# What is needed:
Write out word for word each line of the records, beginning at the first and stopping after the line with "- 一个糟糕的finalize()会严重影响GC的性能。". Leave the pictures out.

----------

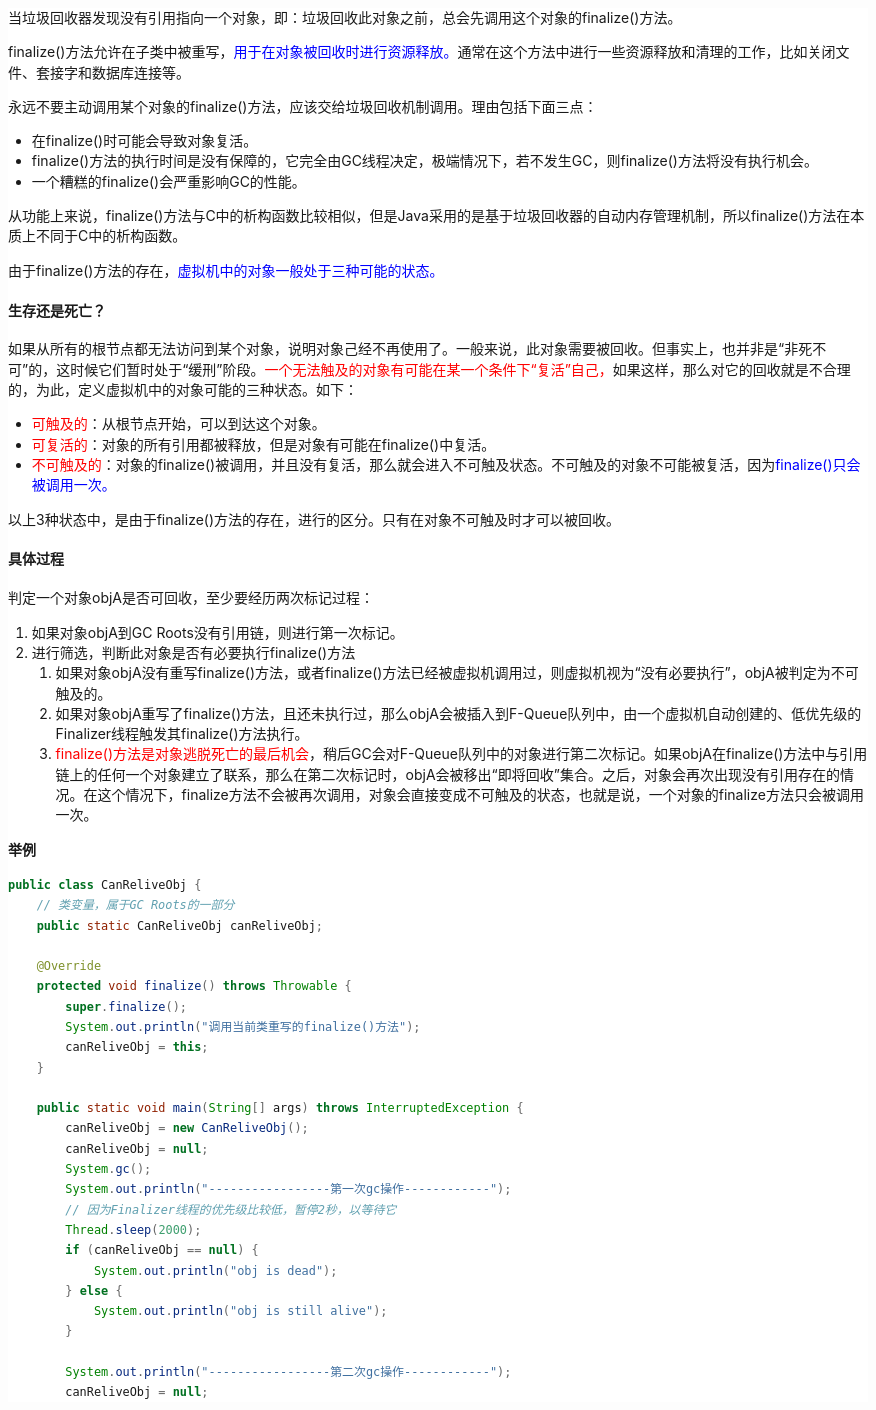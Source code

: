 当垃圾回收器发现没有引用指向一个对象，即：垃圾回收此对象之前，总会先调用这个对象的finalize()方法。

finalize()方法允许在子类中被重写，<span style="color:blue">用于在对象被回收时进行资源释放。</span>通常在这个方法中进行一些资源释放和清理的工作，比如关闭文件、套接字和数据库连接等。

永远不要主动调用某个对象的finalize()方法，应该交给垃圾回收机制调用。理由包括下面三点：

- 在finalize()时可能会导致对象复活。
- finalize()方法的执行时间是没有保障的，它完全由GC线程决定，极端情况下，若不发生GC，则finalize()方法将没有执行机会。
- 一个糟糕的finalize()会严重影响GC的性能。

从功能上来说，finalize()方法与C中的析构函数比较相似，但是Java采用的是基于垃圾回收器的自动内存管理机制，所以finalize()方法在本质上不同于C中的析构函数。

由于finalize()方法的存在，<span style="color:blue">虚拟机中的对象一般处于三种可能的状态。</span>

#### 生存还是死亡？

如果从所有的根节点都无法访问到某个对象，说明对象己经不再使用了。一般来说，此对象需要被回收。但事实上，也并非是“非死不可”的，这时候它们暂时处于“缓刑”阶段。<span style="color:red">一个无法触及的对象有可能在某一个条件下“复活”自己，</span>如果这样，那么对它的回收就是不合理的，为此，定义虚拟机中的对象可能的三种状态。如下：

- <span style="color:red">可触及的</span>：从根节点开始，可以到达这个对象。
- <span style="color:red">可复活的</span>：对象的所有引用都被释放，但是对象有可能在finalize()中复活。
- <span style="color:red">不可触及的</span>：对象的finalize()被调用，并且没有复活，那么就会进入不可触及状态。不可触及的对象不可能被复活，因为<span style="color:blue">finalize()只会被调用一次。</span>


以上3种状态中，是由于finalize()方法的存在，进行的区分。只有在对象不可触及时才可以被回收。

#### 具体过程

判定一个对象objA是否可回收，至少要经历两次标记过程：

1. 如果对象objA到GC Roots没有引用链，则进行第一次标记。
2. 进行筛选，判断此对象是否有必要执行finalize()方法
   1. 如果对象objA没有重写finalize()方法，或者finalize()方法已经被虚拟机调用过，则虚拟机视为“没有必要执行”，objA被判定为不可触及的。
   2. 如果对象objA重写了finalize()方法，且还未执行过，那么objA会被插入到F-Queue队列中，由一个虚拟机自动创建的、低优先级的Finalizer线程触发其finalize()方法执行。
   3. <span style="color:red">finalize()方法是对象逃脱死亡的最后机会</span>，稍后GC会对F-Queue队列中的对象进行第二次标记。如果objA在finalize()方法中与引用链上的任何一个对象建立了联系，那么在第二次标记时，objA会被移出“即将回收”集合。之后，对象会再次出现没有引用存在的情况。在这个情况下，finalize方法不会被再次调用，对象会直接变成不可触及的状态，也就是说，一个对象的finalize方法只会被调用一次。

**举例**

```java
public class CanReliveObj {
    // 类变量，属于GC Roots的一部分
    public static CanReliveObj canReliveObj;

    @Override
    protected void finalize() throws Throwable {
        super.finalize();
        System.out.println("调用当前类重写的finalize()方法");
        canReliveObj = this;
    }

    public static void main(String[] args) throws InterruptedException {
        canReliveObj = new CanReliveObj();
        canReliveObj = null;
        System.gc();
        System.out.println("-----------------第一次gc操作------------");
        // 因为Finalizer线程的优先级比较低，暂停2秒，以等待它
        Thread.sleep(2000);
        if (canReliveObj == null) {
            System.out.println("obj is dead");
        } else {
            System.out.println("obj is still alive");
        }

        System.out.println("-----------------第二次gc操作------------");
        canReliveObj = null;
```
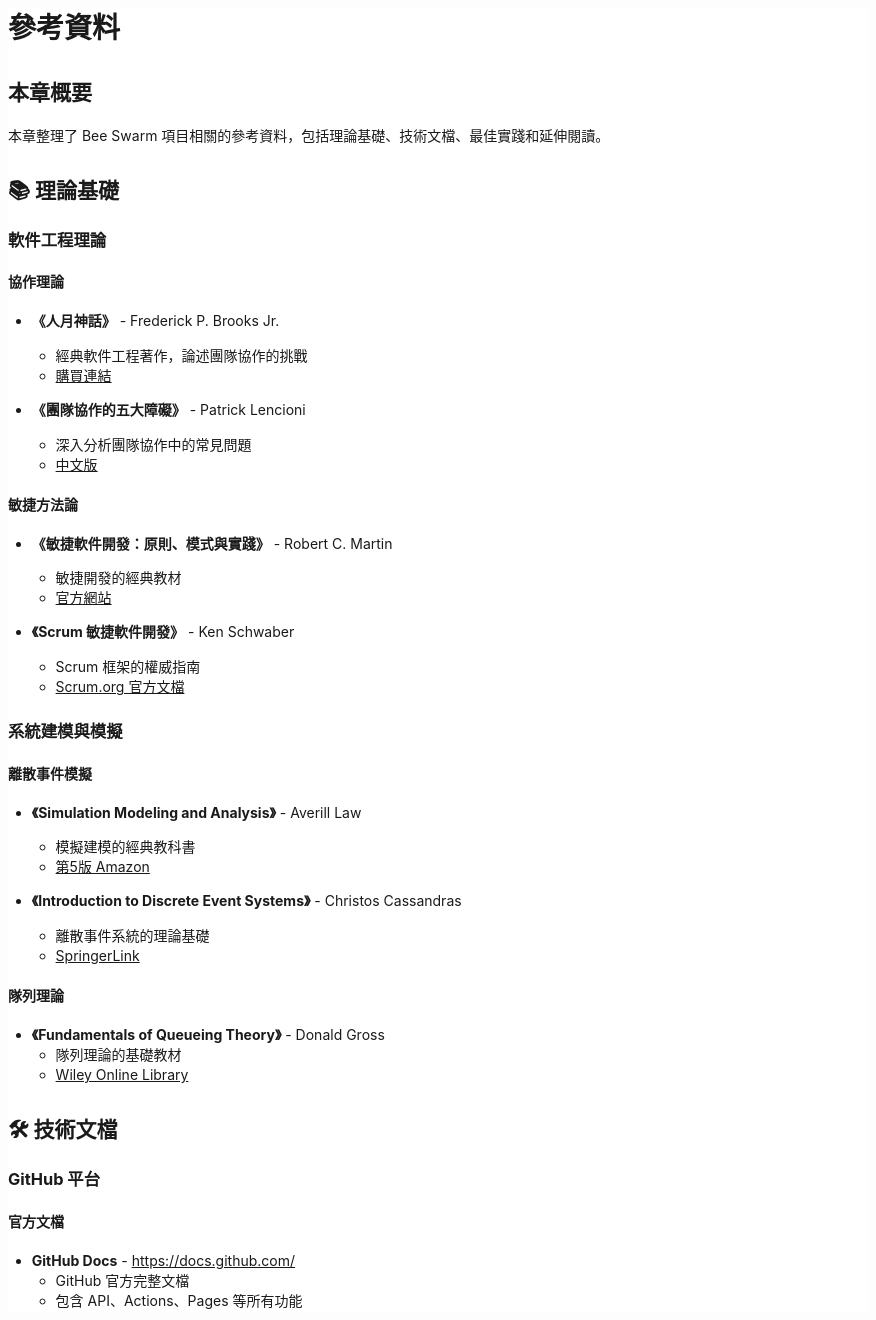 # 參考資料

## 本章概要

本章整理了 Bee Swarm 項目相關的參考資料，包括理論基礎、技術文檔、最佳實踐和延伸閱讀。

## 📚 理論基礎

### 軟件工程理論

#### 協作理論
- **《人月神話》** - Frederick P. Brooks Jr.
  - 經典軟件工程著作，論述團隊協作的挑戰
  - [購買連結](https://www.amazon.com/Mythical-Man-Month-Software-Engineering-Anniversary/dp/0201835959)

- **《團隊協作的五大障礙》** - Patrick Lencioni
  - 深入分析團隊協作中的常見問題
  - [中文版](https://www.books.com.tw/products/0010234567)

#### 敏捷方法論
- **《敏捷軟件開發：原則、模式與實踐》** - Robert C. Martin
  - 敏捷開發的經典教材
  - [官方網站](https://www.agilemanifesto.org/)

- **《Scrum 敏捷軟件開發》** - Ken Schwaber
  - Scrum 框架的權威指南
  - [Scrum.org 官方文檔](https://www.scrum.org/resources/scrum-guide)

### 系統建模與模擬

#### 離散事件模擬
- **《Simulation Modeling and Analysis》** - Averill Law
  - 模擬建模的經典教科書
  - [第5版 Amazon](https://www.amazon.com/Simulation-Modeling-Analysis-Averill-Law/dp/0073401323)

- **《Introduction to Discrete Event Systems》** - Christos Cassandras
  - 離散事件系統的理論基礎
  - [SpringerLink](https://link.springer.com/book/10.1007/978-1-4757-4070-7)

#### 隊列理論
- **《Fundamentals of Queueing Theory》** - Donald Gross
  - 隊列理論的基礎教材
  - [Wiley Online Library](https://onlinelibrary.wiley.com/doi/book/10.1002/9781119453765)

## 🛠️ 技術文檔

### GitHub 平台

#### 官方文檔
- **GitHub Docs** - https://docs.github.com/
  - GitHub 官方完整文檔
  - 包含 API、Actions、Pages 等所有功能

----------

# Exercise result:
Source code

: 当垃圾回收器发现没有引用指向一个对象，即：垃圾回收此对象之前，总会先调用这个对象的finalize()方法。

finalize()方法允许在子类中被重写，<span style="color:blue">用于在对象被回收时进行资源释放。</span>通常在这个方法中进行一些资源释放和清理的工作，比如关闭文件、套接字和数据库连接等。

永远不要主动调用某个对象的finalize()方法，应该交给垃圾回收机制调用。理由包括下面三点：

- 在finalize()时可能会导致对象复活。
- finalize()方法的执行时间是没有保障的，它完全由GC线程决定，极端情况下，若不发生GC，则finalize()方法将没有执行机会。
- 一个糟糕的finalize()会严重影响GC的性能。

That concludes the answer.